Vol. 12 #32: Thursday, July 19, 2007
Calgary's News & Entertainment Weekly
FFWD Weekly
FILM
by JESSE LOCKE
Huddled Masses.
Golden Door an imaginative tale of New World dreams
>>REVIEW
GOLDEN DOOR
STARRING Charlotte Gainsbourg and Vincenzo Amato
WRITTEN AND DIRECTED BY Emanuele Crialese
Opens Friday, July 20
The Plaza Theatre

Whether through movies, music or simply mental fantasy, the power of escapism is undeniable. In director-writer Emanuele Crialese’s Golden Door, Italian immigrants on their way to America imagine a New World where carrots are the size of canoes and the rivers flow with milk. This may sound strange on paper, but much like Terry Gilliam’s classic Brazil or actress Charlotte Gainsbourg’s previous film The Science of Sleep, the surreal sequences add to a film that is both aesthetically and emotionally striking.
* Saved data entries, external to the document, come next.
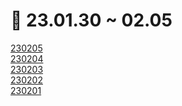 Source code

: # 📅 23.01.30 ~ 02.05

[230205](/week6/02.05/README.md)\
[230204](/week6/02.04/README.md)\
[230203](/week6/02.03/README.md)\
[230202](/week6/02.02/README.md)\
[230201](/week6/02.01/README.md)
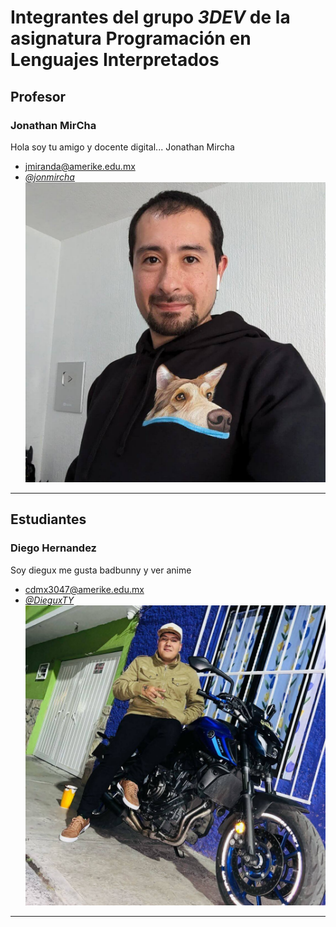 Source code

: # Integrantes del grupo _3DEV_ de la asignatura Programación en Lenguajes Interpretados

## Profesor

### Jonathan MirCha

Hola soy tu amigo y docente digital... Jonathan Mircha

- [jmiranda@amerike.edu.mx](jmiranda@amerike.edu.mx)
- [_@jonmircha_](https://github.com/DieguxYT)
  ![Jonathan MirCha](./img/jonmircha.jpg)

---

## Estudiantes
### Diego Hernandez

Soy diegux me gusta badbunny y ver anime

- [cdmx3047@amerike.edu.mx](cdmx3047@amerike.edu.mx)
- [_@DieguxTY_](https://github.com/jonmircha)
  ![DieguxTY](./img/diegux.jpg)

--- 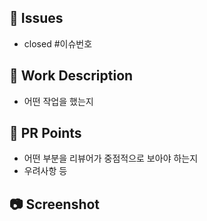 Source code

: ## 📌 Issues
- closed #이슈번호

## 🏁 Work Description
- 어떤 작업을 했는지

## 💬 PR Points
- 어떤 부분을 리뷰어가 중점적으로 보아야 하는지
- 우려사항 등

## 📷 Screenshot
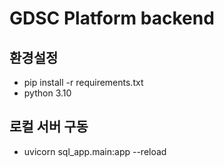 # GDSC Platform backend
## 환경설정
- pip install -r requirements.txt
- python 3.10

## 로컬 서버 구동
- uvicorn sql_app.main:app --reload

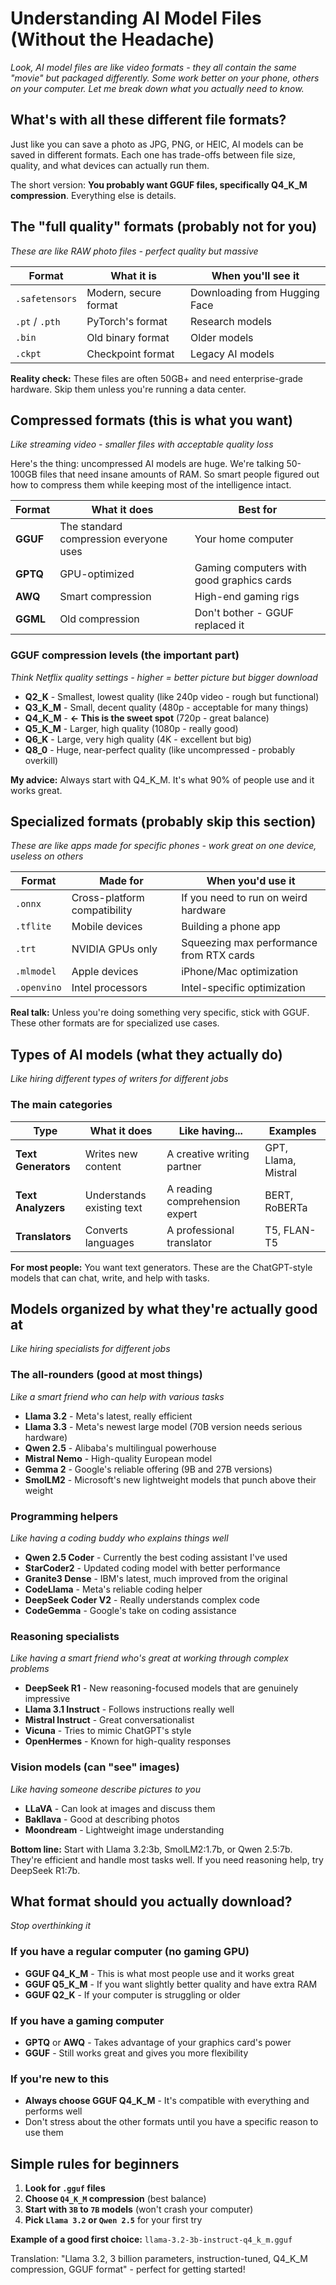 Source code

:# Understanding AI Model Files (Without the Headache)

*Look, AI model files are like video formats - they all contain the same "movie" but packaged differently. Some work better on your phone, others on your computer. Let me break down what you actually need to know.*

## What's with all these different file formats?

Just like you can save a photo as JPG, PNG, or HEIC, AI models can be saved in different formats. Each one has trade-offs between file size, quality, and what devices can actually run them.

The short version: **You probably want GGUF files, specifically Q4_K_M compression**. Everything else is details.

## The "full quality" formats (probably not for you)

*These are like RAW photo files - perfect quality but massive*

| Format | What it is | When you'll see it |
|--------|------------|-------------------|
| `.safetensors` | Modern, secure format | Downloading from Hugging Face |
| `.pt` / `.pth` | PyTorch's format | Research models |
| `.bin` | Old binary format | Older models |
| `.ckpt` | Checkpoint format | Legacy AI models |

**Reality check:** These files are often 50GB+ and need enterprise-grade hardware. Skip them unless you're running a data center.

## Compressed formats (this is what you want)

*Like streaming video - smaller files with acceptable quality loss*

Here's the thing: uncompressed AI models are huge. We're talking 50-100GB files that need insane amounts of RAM. So smart people figured out how to compress them while keeping most of the intelligence intact.

| Format | What it does | Best for |
|--------|--------------|----------|
| **GGUF** | The standard compression everyone uses | Your home computer |
| **GPTQ** | GPU-optimized | Gaming computers with good graphics cards |
| **AWQ** | Smart compression | High-end gaming rigs |
| **GGML** | Old compression | Don't bother - GGUF replaced it |

### GGUF compression levels (the important part)

*Think Netflix quality settings - higher = better picture but bigger download*

- **Q2_K** - Smallest, lowest quality (like 240p video - rough but functional)
- **Q3_K_M** - Small, decent quality (480p - acceptable for many things)
- **Q4_K_M** - **← This is the sweet spot** (720p - great balance)
- **Q5_K_M** - Larger, high quality (1080p - really good)
- **Q6_K** - Large, very high quality (4K - excellent but big)
- **Q8_0** - Huge, near-perfect quality (like uncompressed - probably overkill)

**My advice:** Always start with Q4_K_M. It's what 90% of people use and it works great.

## Specialized formats (probably skip this section)

*These are like apps made for specific phones - work great on one device, useless on others*

| Format | Made for | When you'd use it |
|--------|----------|-------------------|
| `.onnx` | Cross-platform compatibility | If you need to run on weird hardware |
| `.tflite` | Mobile devices | Building a phone app |
| `.trt` | NVIDIA GPUs only | Squeezing max performance from RTX cards |
| `.mlmodel` | Apple devices | iPhone/Mac optimization |
| `.openvino` | Intel processors | Intel-specific optimization |

**Real talk:** Unless you're doing something very specific, stick with GGUF. These other formats are for specialized use cases.

## Types of AI models (what they actually do)

*Like hiring different types of writers for different jobs*

### The main categories

| Type | What it does | Like having... | Examples |
|------|--------------|----------------|----------|
| **Text Generators** | Writes new content | A creative writing partner | GPT, Llama, Mistral |
| **Text Analyzers** | Understands existing text | A reading comprehension expert | BERT, RoBERTa |
| **Translators** | Converts languages | A professional translator | T5, FLAN-T5 |

**For most people:** You want text generators. These are the ChatGPT-style models that can chat, write, and help with tasks.

## Models organized by what they're actually good at

*Like hiring specialists for different jobs*

### The all-rounders (good at most things)
*Like a smart friend who can help with various tasks*

- **Llama 3.2** - Meta's latest, really efficient
- **Llama 3.3** - Meta's newest large model (70B version needs serious hardware)
- **Qwen 2.5** - Alibaba's multilingual powerhouse  
- **Mistral Nemo** - High-quality European model
- **Gemma 2** - Google's reliable offering (9B and 27B versions)
- **SmolLM2** - Microsoft's new lightweight models that punch above their weight

### Programming helpers
*Like having a coding buddy who explains things well*

- **Qwen 2.5 Coder** - Currently the best coding assistant I've used
- **StarCoder2** - Updated coding model with better performance
- **Granite3 Dense** - IBM's latest, much improved from the original
- **CodeLlama** - Meta's reliable coding helper
- **DeepSeek Coder V2** - Really understands complex code
- **CodeGemma** - Google's take on coding assistance

### Reasoning specialists
*Like having a smart friend who's great at working through complex problems*

- **DeepSeek R1** - New reasoning-focused models that are genuinely impressive
- **Llama 3.1 Instruct** - Follows instructions really well
- **Mistral Instruct** - Great conversationalist
- **Vicuna** - Tries to mimic ChatGPT's style
- **OpenHermes** - Known for high-quality responses

### Vision models (can "see" images)
*Like having someone describe pictures to you*

- **LLaVA** - Can look at images and discuss them
- **Bakllava** - Good at describing photos
- **Moondream** - Lightweight image understanding

**Bottom line:** Start with Llama 3.2:3b, SmolLM2:1.7b, or Qwen 2.5:7b. They're efficient and handle most tasks well. If you need reasoning help, try DeepSeek R1:7b.

## What format should you actually download?

*Stop overthinking it*

### If you have a regular computer (no gaming GPU)
- **GGUF Q4_K_M** - This is what most people use and it works great
- **GGUF Q5_K_M** - If you want slightly better quality and have extra RAM
- **GGUF Q2_K** - If your computer is struggling or older

### If you have a gaming computer
- **GPTQ** or **AWQ** - Takes advantage of your graphics card's power
- **GGUF** - Still works great and gives you more flexibility

### If you're new to this
- **Always choose GGUF Q4_K_M** - It's compatible with everything and performs well
- Don't stress about the other formats until you have a specific reason to use them

## Simple rules for beginners

1. **Look for `.gguf` files** 
2. **Choose `Q4_K_M` compression** (best balance)
3. **Start with `3B` to `7B` models** (won't crash your computer)
4. **Pick `Llama 3.2` or `Qwen 2.5`** for your first try

**Example of a good first choice:** `llama-3.2-3b-instruct-q4_k_m.gguf`

Translation: "Llama 3.2, 3 billion parameters, instruction-tuned, Q4_K_M compression, GGUF format" - perfect for getting started! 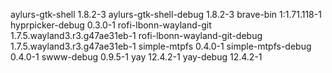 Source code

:aylurs-gtk-shell 1.8.2-3
aylurs-gtk-shell-debug 1.8.2-3
brave-bin 1:1.71.118-1
hyprpicker-debug 0.3.0-1
rofi-lbonn-wayland-git 1.7.5.wayland3.r3.g47ae31eb-1
rofi-lbonn-wayland-git-debug 1.7.5.wayland3.r3.g47ae31eb-1
simple-mtpfs 0.4.0-1
simple-mtpfs-debug 0.4.0-1
swww-debug 0.9.5-1
yay 12.4.2-1
yay-debug 12.4.2-1
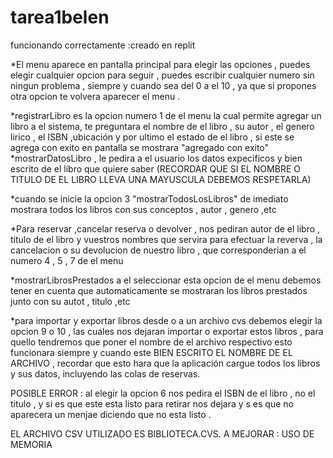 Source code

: # tarea1belen 
funcionando correctamente :creado en replit

*El menu aparece en pantalla principal para elegir las opciones , puedes elegir cualquier opcion para seguir , puedes escribir cualquier numero sin ningun problema , siempre y cuando sea del 0 a el 10 , ya que si propones otra opcion te volvera aparecer el menu .

*registrarLibro es la opcion numero 1 de el menu la cual permite agregar un libro a el sistema, te preguntara el nombre de el libro , su autor  , el genero lirico , el ISBN ,ubicación y por ultimo el estado de el libro , si este se agrega con exito en pantalla se mostrara "agregado con exito"
*mostrarDatosLibro , le pedira a el usuario los datos expecificos y bien escrito de el libro que quiere saber (RECORDAR QUE SI EL NOMBRE O TITULO DE EL LIBRO LLEVA UNA MAYUSCULA DEBEMOS RESPETARLA)

*cuando se inicie la opcion 3 "mostrarTodosLosLibros" de imediato mostrara todos los libros con sus conceptos , autor , genero ,etc 

*Para reservar ,cancelar reserva o devolver , nos pediran autor de el libro , titulo de el libro y vuestros nombres que servira para efectuar la reverva , la cancelacion o su devolucion de nuestro libro , que corresponderian a el numero 4 , 5 , 7 de el menu

*mostrarLibrosPrestados a el seleccionar esta opcion de el menu debemos tener en cuenta que automaticamente se mostraran los libros prestados junto con su autot , titulo ,etc 

*para importar y exportar libros desde o a un archivo cvs debemos elegir la opcion 9 o 10 , las cuales nos dejaran importar o exportar estos libros , para quello tendremos que poner el nombre de el archivo respectivo esto funcionara siempre y cuando este BIEN ESCRITO EL NOMBRE DE EL ARCHIVO , recordar que esto hara que la aplicación cargue todos los libros y sus datos, incluyendo las colas de reservas.

POSIBLE ERROR : al elegir la opcion 6 nos pedira el ISBN  de el libro , no el titulo , y si es que este esta listo para retirar nos dejara y s es que no aparecera un menjae diciendo que no esta listo .

EL ARCHIVO CSV UTILIZADO ES BIBLIOTECA.CVS.
A MEJORAR : USO DE MEMORIA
Filmed at unusual angles and with swashes of muted colours, the two-hour, subtitled film follows the Mancuso family – poor, widowed Salvatore, his stubborn mother Fortunata, and his two sons Angelo and the deaf-mute Pietro – as they travel by boat to the promised land. Conditions onboard are predictably terrible, as the immigrants are crammed cattle-style, side-by-side in small beds, and subjected to the violent turbulence of the waves. Nonetheless, this sea strife seems like small potatoes in comparison to the Mancusos’ life in Sicily: underprivileged, underfed and on the rocks in two out of three senses of that term.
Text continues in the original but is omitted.